Christopher Vaughn, a 32-year-old former private investigator who specialized in cyber-
crime detection and computer security, lived with his wife and their three children in Oswego,
Illinois, a suburban community of 30,000 west of Chicago. His 34-year-old wife Kimberly had
just earned a college degree in criminal justice administration. In preparation for a weekend
excursion to a water park in downstate Springfield, the couple and their children--Abigayle 12,
Cassandra 11, and Blake 8--had arisen early on June 14, 2007. That morning, at 5:40,
Christopher Vaughn, standing near his vehicle parked on the shoulder of Interstate 55 in
Channahon Township, Illinois, waved down a motorist. Vaughn had been shot in the left wrist
and left thigh. His wife Kimberly and their three children were inside the 2004 Ford Expedition.

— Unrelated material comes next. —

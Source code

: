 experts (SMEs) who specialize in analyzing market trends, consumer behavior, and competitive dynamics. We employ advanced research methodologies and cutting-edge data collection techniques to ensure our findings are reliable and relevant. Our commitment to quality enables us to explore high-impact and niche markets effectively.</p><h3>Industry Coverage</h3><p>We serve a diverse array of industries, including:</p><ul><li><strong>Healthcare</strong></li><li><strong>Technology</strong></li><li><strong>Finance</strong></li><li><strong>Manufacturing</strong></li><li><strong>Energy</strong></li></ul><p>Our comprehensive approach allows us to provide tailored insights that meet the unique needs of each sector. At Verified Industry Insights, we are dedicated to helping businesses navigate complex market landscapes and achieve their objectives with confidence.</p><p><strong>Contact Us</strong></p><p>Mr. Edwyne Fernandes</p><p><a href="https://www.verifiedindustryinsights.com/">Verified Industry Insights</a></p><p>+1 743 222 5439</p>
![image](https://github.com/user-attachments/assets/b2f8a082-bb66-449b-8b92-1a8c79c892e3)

They had been shot to death. The motorist called 911. Christopher Vaughn's gunshot injuries
turned out to be glancing bullet wounds that were minor. After being treated and discharged from
a hospital in Joliet, he submitted to questioning by officers with the Illinois State Police. Vaughn
said that his wife had asked him to pull off the road because she was feeling ill. After bringing
the car to a stop, he climbed out of the vehicle to check on the luggage tied to the rack on the
roof of the SUV. When he got back into the vehicle she shot him twice with a pistol. Wounded,
he managed to get out of the Ford without being hit again. Once out of her line of fire, he heard
the gun go off several times from inside the vehicle. When he returned to the SUV to check on
his family, he found that his wife had murdered the children, and had turned the gun on herself.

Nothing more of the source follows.